Overview
In this multi-center prospective observational study, the investigators plan to identify the incidence and risk factors for checkpoint inhibitor-induced liver injury and characterize biochemical, genetic, immunological, and histological features associated with it.
Description
Checkpoint inhibitor-induced liver injury (ChILI) is a new incompletely understood category of hepatotoxicity which is distinct from other types of drug-induced liver injury (DILI) such as direct or idiosyncratic DILI. The data regarding the incidence and risk factors is lacking. Therefore, 'in-depth phenotyping' together with data from the control group exposed to checkpoint inhibitors (CPI) is necessary to develop refined algorithms incorporating CPI-related factors, host genetic and environmental risk factors that would enable pre-empting ChILI.
The aim of the study is to enroll two deeply phenotyped cohorts (patients who developed ChILI and patients who are starting checkpoint inhibitors) and obtain biological samples at multiple time points.
Eligibility
Inclusion Criteria:
Both patient groups and control group:
• Able to give written informed consent OR Potential participants who have developed
encephalopathy related to ChILI as a response to checkpoint inhibitor therapy, who lack the
capacity to give written informed consent and have a consultee (personal or nominated) -
for ChILI patient group only
ChILI group:
Patients who developed checkpoint inhibitor-induced liver injury and meet the following
criteria:
1. Meets one of the following analytical thresholds at enrolment (visit 1)

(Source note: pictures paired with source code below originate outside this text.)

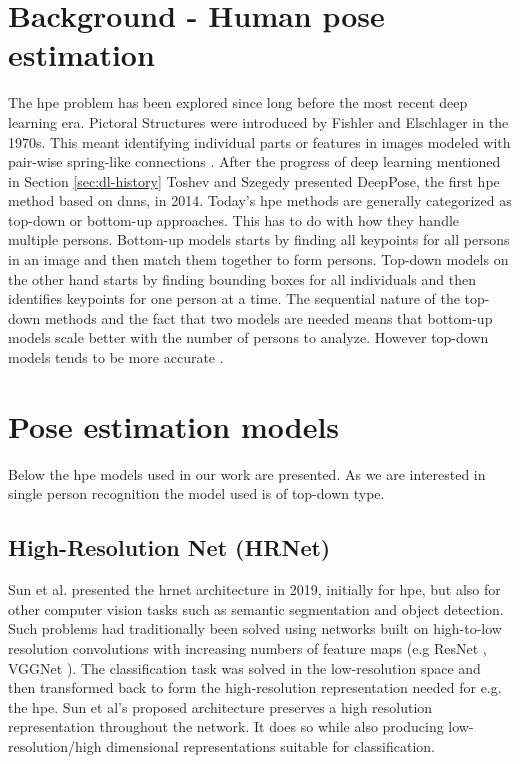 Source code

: \section{Background - Human pose estimation}
The \gls{hpe} problem has been explored since long before the most recent deep learning era. Pictoral Structures were introduced by Fishler and Elschlager in the 1970s. This meant identifying individual parts or features in images modeled with pair-wise spring-like connections \cite{Fischler1973}. After the progress of deep learning mentioned in Section \ref{sec:dl-history} Toshev and Szegedy \cite{Toshev2014} presented DeepPose, the first \gls{hpe} method based on \glspl{dnn}, in 2014. Today's \gls{hpe} methods are generally categorized as top-down or bottom-up approaches. This has to do with how they handle multiple persons. Bottom-up models starts by finding all keypoints for all persons in an image and then match them together to form persons. Top-down models on the other hand starts by finding bounding boxes for all individuals and then identifies keypoints for one person at a time. The sequential nature of the top-down methods and the fact that two models are needed means that bottom-up models scale better with the number of persons to analyze. However top-down models tends to be more accurate \cite{Cheng2019}.

\section{Pose estimation models}
Below the \gls{hpe} models used in our work are presented. As we are interested in single person recognition the model used is of top-down type.

\subsection{High-Resolution Net (HRNet)} \label{sec:hrnet}
Sun et al. presented the \gls{hrnet} \cite{Sun2019} architecture in 2019, initially for \gls{hpe}, but also for other computer vision tasks such as semantic segmentation and object detection. Such problems had traditionally been solved using networks built on high-to-low resolution convolutions with increasing numbers of feature maps (e.g ResNet \cite{He2016}, VGGNet \cite{Simonyan2015}). The classification task was solved in the low-resolution space and then transformed back to form the high-resolution representation needed for e.g. the \gls{hpe}. Sun et al's proposed architecture preserves a high resolution representation throughout the network. It does so while also producing low-resolution/high dimensional representations suitable for classification.

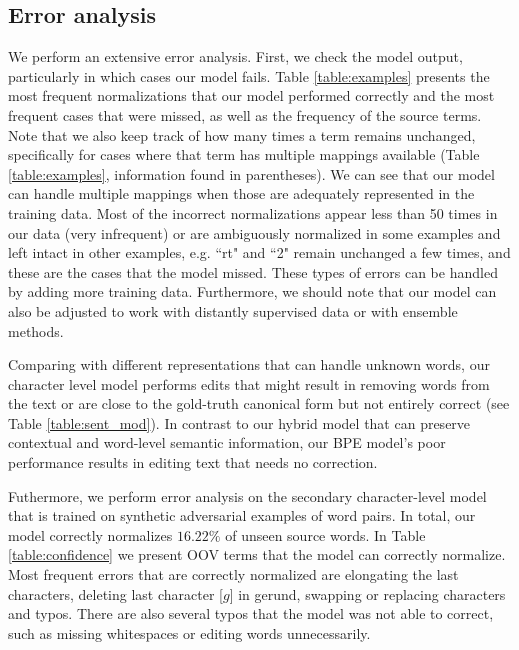 \documentclass[letterpaper]{article} \usepackage{aaai19}  \usepackage{times}  \usepackage{helvet} \usepackage{courier}  \usepackage[hyphens]{url}  \usepackage{graphicx} \urlstyle{rm} \def\UrlFont{\rm}  \usepackage{graphicx}  \frenchspacing  \setlength{\pdfpagewidth}{8.5in}  \setlength{\pdfpageheight}{11in}
\begin{document}
\subsection{Error analysis}
We perform an extensive error analysis. First, we check the model output, particularly in which cases our model fails. Table \ref{table:examples} presents the most frequent normalizations that our model performed correctly and the most frequent cases that were missed, as well as the frequency of the source terms. Note that we also keep track of how many times a term remains unchanged, specifically for cases where that term has multiple mappings available  (Table \ref{table:examples}, information found in parentheses). We can see that our model can handle multiple mappings when those are adequately represented in the training data. Most of the incorrect normalizations appear less than 50 times in our data (very infrequent) or are ambiguously normalized in some examples and left intact in other examples, e.g. ``rt" and ``2" remain unchanged a few times, and these are the cases that the model missed.  These types of errors can be handled by adding more training data. Furthermore, we should note that our model can also be adjusted to work with distantly supervised data or with ensemble methods.

Comparing with different representations that can handle unknown words, our character level model performs edits that might result in removing words from the text or are close to the gold-truth canonical form but not entirely correct (see Table \ref{table:sent_mod}). In contrast to our hybrid model that can preserve contextual and word-level semantic information, our BPE model's poor performance results in editing text that needs no correction.

Futhermore, we perform error analysis on the secondary character-level model that is trained on synthetic adversarial examples of word pairs. In total, our model correctly normalizes $16.22\%$ of unseen source words. In Table \ref{table:confidence} we present OOV terms that the model can correctly normalize. Most frequent errors that are correctly normalized are elongating the last characters, deleting last character [$g$] in gerund, swapping or replacing characters and typos. There are also several typos that the model was not able to correct, such as missing whitespaces or editing words unnecessarily. 
\end{document}
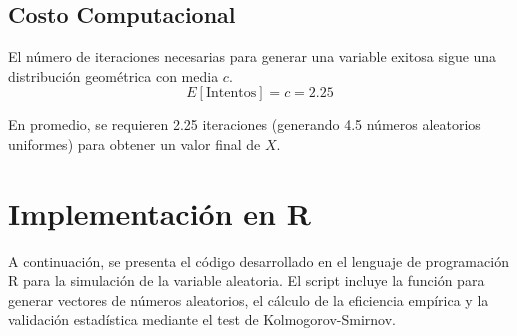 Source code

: \documentclass[12pt, a4paper]{article}
\begin{document}
	\subsection{Costo Computacional}
	El número de iteraciones necesarias para generar una variable exitosa sigue una distribución geométrica con media $c$.
	\begin{equation}
		E[\text{Intentos}] = c = 2.25
	\end{equation}
	
	En promedio, se requieren 2.25 iteraciones (generando 4.5 números aleatorios uniformes) para obtener un valor final de $X$.
	
	\section{Implementación en R}
	
	A continuación, se presenta el código desarrollado en el lenguaje de programación R para la simulación de la variable aleatoria. El script incluye la función para generar vectores de números aleatorios, el cálculo de la eficiencia empírica y la validación estadística mediante el test de Kolmogorov-Smirnov.
	
\end{document}

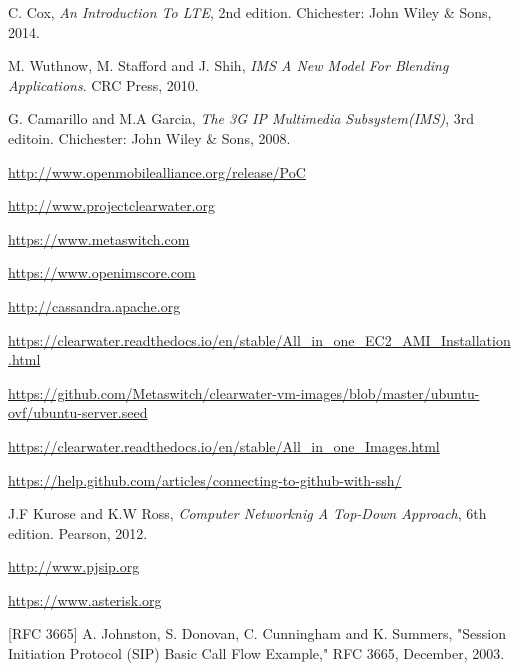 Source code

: \renewcommand\bibname{مراجع}
\begin{thebibliography}{99} %



\begin{LTRitems}

\resetlatinfont

C. Cox,  {\em An Introduction To LTE}, 2nd edition. Chichester: John Wiley \& Sons, 2014.

M. Wuthnow, M. Stafford and J. Shih,  {\em IMS A New Model For Blending Applications}. CRC Press, 2010.

G. Camarillo and M.A Garcia, {\em The 3G IP Multimedia Subsystem(IMS)}, 3rd editoin. Chichester: John Wiley \& Sons, 2008.

\url{http://www.openmobilealliance.org/release/PoC}

\url{http://www.projectclearwater.org}

\url{https://www.metaswitch.com}

\url{https://www.openimscore.com}

\url{http://cassandra.apache.org}

\url{https://clearwater.readthedocs.io/en/stable/All_in_one_EC2_AMI_Installation.html}

\url{https://github.com/Metaswitch/clearwater-vm-images/blob/master/ubuntu-ovf/ubuntu-server.seed}

\url{https://clearwater.readthedocs.io/en/stable/All_in_one_Images.html}

\url{https://help.github.com/articles/connecting-to-github-with-ssh/}

J.F Kurose and K.W Ross, {\em Computer Networknig A Top-Down Approach}, 6th edition. Pearson, 2012.

\url{http://www.pjsip.org}

\url{https://www.asterisk.org}

[RFC 3665] A. Johnston, S. Donovan, C. Cunningham and K. Summers, "Session Initiation Protocol (SIP) Basic Call Flow Example," RFC 3665, December, 2003.


\end{LTRitems}
\end{thebibliography}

- Alanine transaminase (ALT) exceeding 5 times the upper limit of normal (ULN) OR
- ALT exceeding 3 times ULN plus bilirubin exceeding 2 times ULN OR
- Alkaline phosphatase (ALP) exceeding 2 times ULN with accompanying elevations of
gamma-glutamyl transferase in the absence of known bone metastases driving the
rise in ALP level
2. Absence of other known causes of liver injury after detailed investigations
Patients who developed ChILI but did not meet the above criteria at enrolment or who were
found to have a different cause for their liver injury after further investigations will be
excluded from the analysis
Control group:
Consecutive patients with cancer who have a clinical indication to start checkpoint
inhibitors. A small proportion of patients will develop ChILI following their checkpoint
inhibitor treatment and will be classified as cases.
Exclusion Criteria:
- Patients who are treated with cytotoxic chemotherapy concurrently with checkpoint
inhibitors.
- On the judgment of chief investigator that the person has certain alternative
explanations to the acute event (rather than ChILI).